(Stored dataset items)
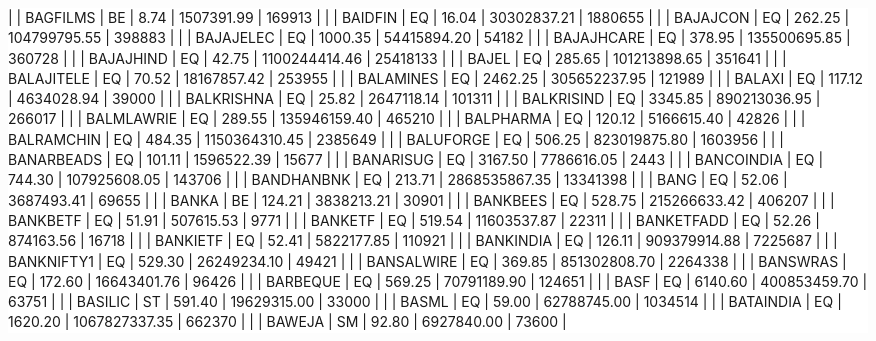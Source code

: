 |  | BAGFILMS | BE | 8.74 | 1507391.99 | 169913 |
|  | BAIDFIN | EQ | 16.04 | 30302837.21 | 1880655 |
|  | BAJAJCON | EQ | 262.25 | 104799795.55 | 398883 |
|  | BAJAJELEC | EQ | 1000.35 | 54415894.20 | 54182 |
|  | BAJAJHCARE | EQ | 378.95 | 135500695.85 | 360728 |
|  | BAJAJHIND | EQ | 42.75 | 1100244414.46 | 25418133 |
|  | BAJEL | EQ | 285.65 | 101213898.65 | 351641 |
|  | BALAJITELE | EQ | 70.52 | 18167857.42 | 253955 |
|  | BALAMINES | EQ | 2462.25 | 305652237.95 | 121989 |
|  | BALAXI | EQ | 117.12 | 4634028.94 | 39000 |
|  | BALKRISHNA | EQ | 25.82 | 2647118.14 | 101311 |
|  | BALKRISIND | EQ | 3345.85 | 890213036.95 | 266017 |
|  | BALMLAWRIE | EQ | 289.55 | 135946159.40 | 465210 |
|  | BALPHARMA | EQ | 120.12 | 5166615.40 | 42826 |
|  | BALRAMCHIN | EQ | 484.35 | 1150364310.45 | 2385649 |
|  | BALUFORGE | EQ | 506.25 | 823019875.80 | 1603956 |
|  | BANARBEADS | EQ | 101.11 | 1596522.39 | 15677 |
|  | BANARISUG | EQ | 3167.50 | 7786616.05 | 2443 |
|  | BANCOINDIA | EQ | 744.30 | 107925608.05 | 143706 |
|  | BANDHANBNK | EQ | 213.71 | 2868535867.35 | 13341398 |
|  | BANG | EQ | 52.06 | 3687493.41 | 69655 |
|  | BANKA | BE | 124.21 | 3838213.21 | 30901 |
|  | BANKBEES | EQ | 528.75 | 215266633.42 | 406207 |
|  | BANKBETF | EQ | 51.91 | 507615.53 | 9771 |
|  | BANKETF | EQ | 519.54 | 11603537.87 | 22311 |
|  | BANKETFADD | EQ | 52.26 | 874163.56 | 16718 |
|  | BANKIETF | EQ | 52.41 | 5822177.85 | 110921 |
|  | BANKINDIA | EQ | 126.11 | 909379914.88 | 7225687 |
|  | BANKNIFTY1 | EQ | 529.30 | 26249234.10 | 49421 |
|  | BANSALWIRE | EQ | 369.85 | 851302808.70 | 2264338 |
|  | BANSWRAS | EQ | 172.60 | 16643401.76 | 96426 |
|  | BARBEQUE | EQ | 569.25 | 70791189.90 | 124651 |
|  | BASF | EQ | 6140.60 | 400853459.70 | 63751 |
|  | BASILIC | ST | 591.40 | 19629315.00 | 33000 |
|  | BASML | EQ | 59.00 | 62788745.00 | 1034514 |
|  | BATAINDIA | EQ | 1620.20 | 1067827337.35 | 662370 |
|  | BAWEJA | SM | 92.80 | 6927840.00 | 73600 |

PROBLEM DETAILS: Above are the records. Copy the lines beginning at the one that has "909379914.88 | 7225687 |" and ending with the one that has "19629315.00 | 33000 |", unchanged.

RESULT FOR THIS TASK:
|  | BANKINDIA | EQ | 126.11 | 909379914.88 | 7225687 |
|  | BANKNIFTY1 | EQ | 529.30 | 26249234.10 | 49421 |
|  | BANSALWIRE | EQ | 369.85 | 851302808.70 | 2264338 |
|  | BANSWRAS | EQ | 172.60 | 16643401.76 | 96426 |
|  | BARBEQUE | EQ | 569.25 | 70791189.90 | 124651 |
|  | BASF | EQ | 6140.60 | 400853459.70 | 63751 |
|  | BASILIC | ST | 591.40 | 19629315.00 | 33000 |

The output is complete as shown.